• [Activity]: Below are some records; find each line that carries the word "found" and copy it.

• [Given records]:

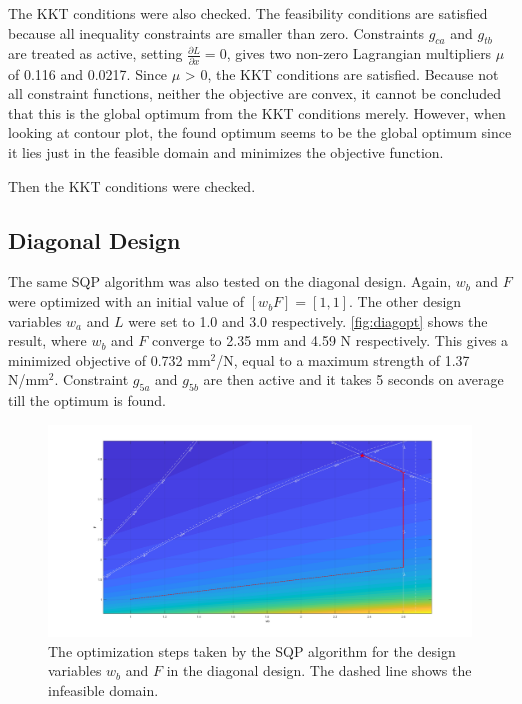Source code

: The KKT conditions were also checked. The feasibility conditions are satisfied because all inequality constraints are smaller than zero. Constraints $g_{ca}$ and $g_{tb}$ are treated as active, setting $\frac{\partial L}{\partial x} = 0$, gives two non-zero Lagrangian multipliers $\mu$ of 0.116 and 0.0217. Since $\mu$ > 0, the KKT conditions are satisfied. Because not all constraint functions, neither the objective are convex, it cannot be concluded that this is the global optimum from the KKT conditions merely. However, when looking at contour plot, the found optimum seems to be the global optimum since it lies just in the feasible domain and minimizes the objective function. 

Then the KKT conditions were checked. 
\subsection{Diagonal Design}
The same SQP algorithm was also tested on the diagonal design. Again, $w_b$ and $F$ were optimized with an initial value of $[w_b F] = [1, 1]$. The other design variables $w_a$ and $L$ were set to 1.0 and 3.0 respectively. \autoref{fig:diagopt} shows the result, where $w_b$ and $F$ converge to 2.35 mm and 4.59 N respectively. This gives a minimized objective of 0.732 mm$^2$/N, equal to a maximum strength of 1.37 N/mm$^2$. Constraint $g_{5a}$ and $g_{5b}$ are then active and it takes 5 seconds on average till the optimum is found.


\begin{figure}[H]
	\centering
	\includegraphics[width=\columnwidth]{sources/plots/diagonal2var.png}
	\caption{The optimization steps taken by the SQP algorithm for the design variables $w_b$ and $F$ in the diagonal design. The dashed line shows the infeasible domain.}
	\label{fig:diagopt}
\end{figure}

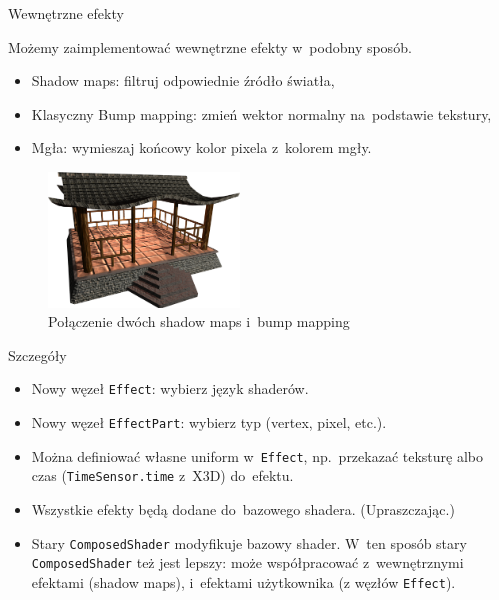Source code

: \documentclass{beamer}
\begin{document}
\begin{frame}{Wewnętrzne efekty}

Możemy zaimplementować wewnętrzne efekty w~podobny sposób.

\begin{itemize}
  \item Shadow maps: filtruj odpowiednie źródło światła,
  \item Klasyczny Bump mapping: zmień wektor normalny na~podstawie tekstury,
  \item Mgła: wymieszaj końcowy kolor pixela z~kolorem mgły.
\end{itemize}

\begin{figure}
  \centering
  \includegraphics[width=2in]{../rhan_shrine_5_everything}
  \caption{Połączenie dwóch shadow maps i~bump mapping}
\end{figure}
\end{frame}

\begin{frame}{Szczegóły}
\begin{itemize}
  \item Nowy węzeł \texttt{Effect}: wybierz język shaderów.
  \item Nowy węzeł \texttt{EffectPart}: wybierz typ (vertex, pixel, etc.).
  \item Można definiować własne uniform w~\texttt{Effect}, np.~przekazać
    teksturę albo czas (\texttt{TimeSensor.time} z~X3D) do~efektu.
  \item Wszystkie efekty będą dodane do~bazowego shadera. (Upraszczając.)
  \item Stary \texttt{ComposedShader} modyfikuje bazowy shader.
    W~ten sposób stary \texttt{ComposedShader} też jest lepszy:
    może współpracować z~wewnętrznymi efektami (shadow maps),
    i~efektami użytkownika (z węzłów \texttt{Effect}).
\end{itemize}
\end{frame}
\end{document}
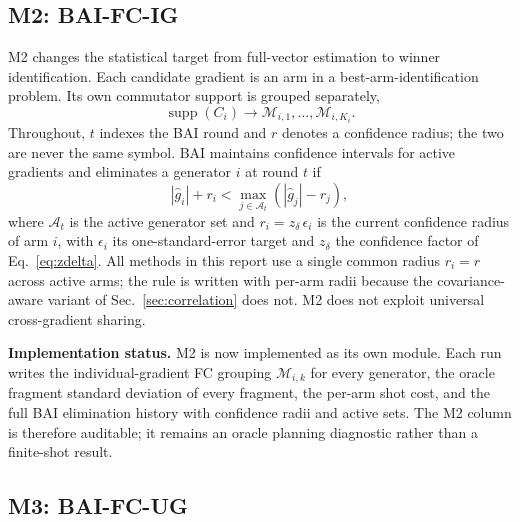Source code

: \documentclass[10pt]{article}
\newcommand{\supp}{\operatorname{supp}}
\begin{document}
\subsection{M2: BAI-FC-IG}

M2 changes the statistical target from full-vector estimation to winner identification. Each candidate gradient is an arm in a best-arm-identification problem. Its own commutator support is grouped separately,
\begin{equation}
  \supp(C_i) \longrightarrow \mathcal M_{i,1},\ldots,\mathcal M_{i,K_i} .
\end{equation}
Throughout, $t$ indexes the BAI round and $r$ denotes a confidence radius; the two are never the same symbol. BAI maintains confidence intervals for active gradients and eliminates a generator $i$ at round $t$ if
\begin{equation}
  |\widehat g_i|+r_i < \max_{j\in\mathcal A_t}\left(|\widehat g_j|-r_j\right),
  \label{eq:bai-elim}
\end{equation}
where $\mathcal A_t$ is the active generator set and $r_i=z_\delta\,\epsilon_i$ is the current confidence radius of arm $i$, with $\epsilon_i$ its one-standard-error target and $z_\delta$ the confidence factor of Eq.~\eqref{eq:zdelta}. All methods in this report use a single common radius $r_i=r$ across active arms; the rule is written with per-arm radii because the covariance-aware variant of Sec.~\ref{sec:correlation} does not. M2 does not exploit universal cross-gradient sharing.

\textbf{Implementation status.} M2 is now implemented as its own module. Each run writes the individual-gradient FC grouping $\mathcal M_{i,k}$ for every generator, the oracle fragment standard deviation of every fragment, the per-arm shot cost, and the full BAI elimination history with confidence radii and active sets. The M2 column is therefore auditable; it remains an oracle planning diagnostic rather than a finite-shot result.

\subsection{M3: BAI-FC-UG}
\end{document}
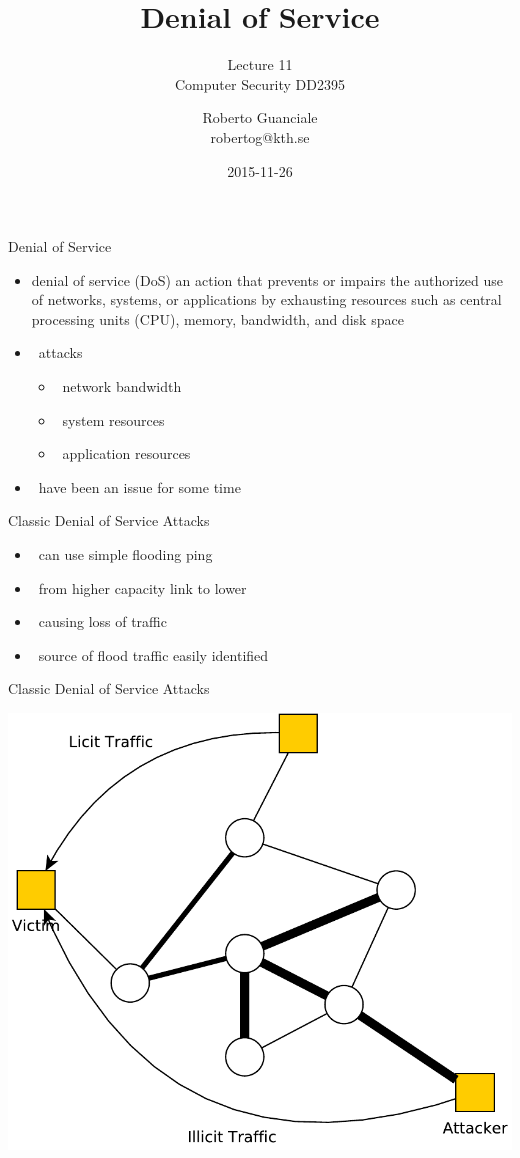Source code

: \documentclass{beamer}
\title{Denial of Service}
\subtitle{Lecture 11 \\ Computer Security DD2395}
\author[R. Guanciale]{
  Roberto Guanciale\\
  robertog@kth.se
}
\date{2015-11-26}
\begin{document}
\begin{frame}[plain]
  \titlepage
\end{frame}

\begin{frame}{Denial of Service}
  \begin{itemize}
  \item denial of service (DoS) an action that prevents or 
    impairs the authorized use of networks, systems, or 
    applications by exhausting resources such as central 
    processing units (CPU), memory, bandwidth, and 
    disk space 
  \item  attacks 
  \begin{itemize}
    \item  network bandwidth 
    \item  system resources 
    \item  application resources 
  \end{itemize}
  \item  have been an issue for some time
  \end{itemize}
\end{frame}

\begin{frame}{Classic Denial of Service Attacks}
  \begin{itemize}
  \item  can use simple flooding ping 
  \item  from higher capacity link to lower 
  \item  causing loss of traffic 
  \item  source of flood traffic easily identified
  \end{itemize}
\end{frame}

\begin{frame}{Classic Denial of Service Attacks}
  \begin{center}
    \includegraphics[width=0.8\linewidth]{dos1}
  \end{center}
\end{frame}
\end{document}
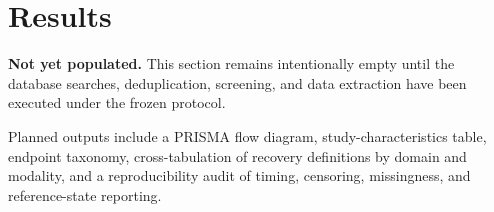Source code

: \section{Results}

\textbf{Not yet populated.} This section remains intentionally empty until the database searches, deduplication, screening, and data extraction have been executed under the frozen protocol.

Planned outputs include a PRISMA flow diagram, study-characteristics table, endpoint taxonomy, cross-tabulation of recovery definitions by domain and modality, and a reproducibility audit of timing, censoring, missingness, and reference-state reporting.
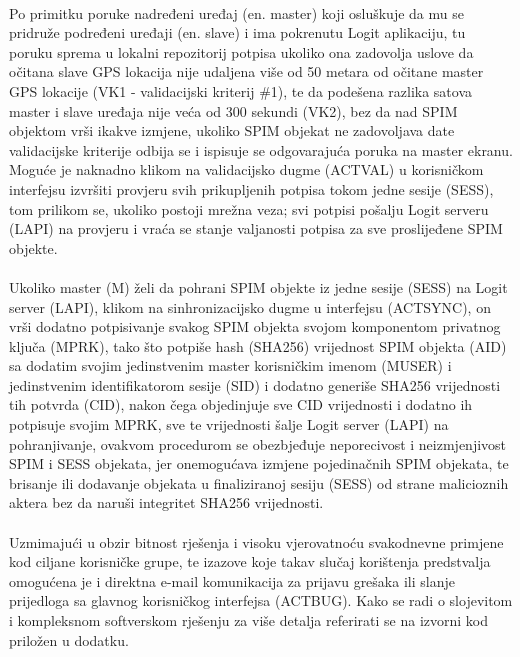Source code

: \paragraph*{}
Po primitku poruke nadređeni uređaj (en. master) koji osluškuje da mu se pridruže podređeni uređaji (en. slave) i ima pokrenutu Logit aplikaciju, tu poruku sprema u lokalni repozitorij potpisa ukoliko ona zadovolja uslove da očitana slave GPS lokacija nije udaljena više od 50 metara od očitane master GPS lokacije (VK1 - validacijski kriterij \#1), te da podešena razlika satova master i slave uređaja nije veća od 300 sekundi (VK2), bez da nad SPIM objektom vrši ikakve izmjene, ukoliko SPIM objekat ne zadovoljava date validacijske kriterije odbija se i ispisuje se odgovarajuća poruka na master ekranu. Moguće je naknadno klikom na validacijsko dugme (ACTVAL) u korisničkom interfejsu izvršiti provjeru svih prikupljenih potpisa tokom jedne sesije (SESS), tom prilikom se, ukoliko postoji mrežna veza; svi potpisi pošalju Logit serveru (LAPI) na provjeru i vraća se stanje valjanosti potpisa za sve proslijeđene SPIM objekte.

\paragraph*{}
Ukoliko master (M) želi da pohrani SPIM objekte iz jedne sesije (SESS) na Logit server (LAPI), klikom na sinhronizacijsko dugme u interfejsu (ACTSYNC), on vrši dodatno potpisivanje svakog SPIM objekta svojom komponentom privatnog ključa (MPRK), tako što potpiše hash (SHA256) vrijednost SPIM objekta (AID) sa dodatim svojim jedinstvenim master korisničkim imenom (MUSER) i jedinstvenim identifikatorom sesije (SID) i dodatno generiše SHA256 vrijednosti tih potvrda (CID), nakon čega objedinjuje sve CID vrijednosti i dodatno ih potpisuje svojim MPRK, sve te vrijednosti šalje Logit server (LAPI) na pohranjivanje, ovakvom procedurom se obezbjeđuje neporecivost i neizmjenjivost SPIM i SESS objekata, jer onemogućava izmjene pojedinačnih SPIM objekata, te brisanje ili dodavanje objekata u finaliziranoj sesiju (SESS) od strane malicioznih aktera bez da naruši integritet SHA256 vrijednosti.

\paragraph*{}
Uzmimajući u obzir bitnost rješenja i visoku vjerovatnoću svakodnevne primjene kod ciljane korisničke grupe, te izazove koje takav slučaj korištenja predstvalja omogućena je i direktna e-mail komunikacija za prijavu grešaka ili slanje prijedloga sa glavnog korisničkog interfejsa (ACTBUG). Kako se radi o slojevitom i kompleksnom softverskom rješenju za više detalja referirati se na izvorni kod priložen u dodatku.

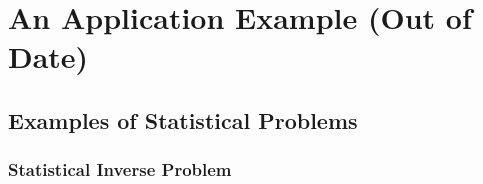 \chapter{An Application Example (Out of Date)}\label{ch-appl-example}
\thispagestyle{headings}



\clearpage
\section{Examples of Statistical Problems}

\subsection{Statistical Inverse Problem}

• [Solution for this task]:
: The KKT conditions were also checked. The feasibility conditions are satisfied because all inequality constraints are smaller than zero. Constraints $g_{ca}$ and $g_{tb}$ are treated as active, setting $\frac{\partial L}{\partial x} = 0$, gives two non-zero Lagrangian multipliers $\mu$ of 0.116 and 0.0217. Since $\mu$ > 0, the KKT conditions are satisfied. Because not all constraint functions, neither the objective are convex, it cannot be concluded that this is the global optimum from the KKT conditions merely. However, when looking at contour plot, the found optimum seems to be the global optimum since it lies just in the feasible domain and minimizes the objective function. 
The same SQP algorithm was also tested on the diagonal design. Again, $w_b$ and $F$ were optimized with an initial value of $[w_b F] = [1, 1]$. The other design variables $w_a$ and $L$ were set to 1.0 and 3.0 respectively. \autoref{fig:diagopt} shows the result, where $w_b$ and $F$ converge to 2.35 mm and 4.59 N respectively. This gives a minimized objective of 0.732 mm$^2$/N, equal to a maximum strength of 1.37 N/mm$^2$. Constraint $g_{5a}$ and $g_{5b}$ are then active and it takes 5 seconds on average till the optimum is found.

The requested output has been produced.